■ **Task**
Below are the records. How many of their lines contain "avoid"? Give only the number.

■ **Stored data**
══════════
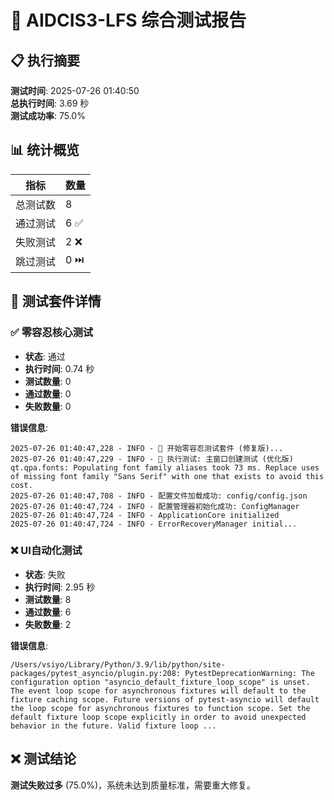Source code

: # 🎯 AIDCIS3-LFS 综合测试报告

## 📋 执行摘要

**测试时间**: 2025-07-26 01:40:50  
**总执行时间**: 3.69 秒  
**测试成功率**: 75.0%

## 📊 统计概览

| 指标 | 数量 |
|------|------|
| 总测试数 | 8 |
| 通过测试 | 6 ✅ |
| 失败测试 | 2 ❌ |
| 跳过测试 | 0 ⏭️ |

## 🧪 测试套件详情

### ✅ 零容忍核心测试

- **状态**: 通过
- **执行时间**: 0.74 秒
- **测试数量**: 0
- **通过数量**: 0
- **失败数量**: 0

**错误信息**:
```
2025-07-26 01:40:47,228 - INFO - 🚀 开始零容忍测试套件 (修复版)...
2025-07-26 01:40:47,229 - INFO - 🧪 执行测试: 主窗口创建测试 (优化版)
qt.qpa.fonts: Populating font family aliases took 73 ms. Replace uses of missing font family "Sans Serif" with one that exists to avoid this cost. 
2025-07-26 01:40:47,708 - INFO - 配置文件加载成功: config/config.json
2025-07-26 01:40:47,724 - INFO - 配置管理器初始化成功: ConfigManager
2025-07-26 01:40:47,724 - INFO - ApplicationCore initialized
2025-07-26 01:40:47,724 - INFO - ErrorRecoveryManager initial...
```

### ❌ UI自动化测试

- **状态**: 失败
- **执行时间**: 2.95 秒
- **测试数量**: 8
- **通过数量**: 6
- **失败数量**: 2

**错误信息**:
```
/Users/vsiyo/Library/Python/3.9/lib/python/site-packages/pytest_asyncio/plugin.py:208: PytestDeprecationWarning: The configuration option "asyncio_default_fixture_loop_scope" is unset.
The event loop scope for asynchronous fixtures will default to the fixture caching scope. Future versions of pytest-asyncio will default the loop scope for asynchronous fixtures to function scope. Set the default fixture loop scope explicitly in order to avoid unexpected behavior in the future. Valid fixture loop ...
```

## ❌ 测试结论

**测试失败过多** (75.0%)，系统未达到质量标准，需要重大修复。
══════════
■ **Finished task**
2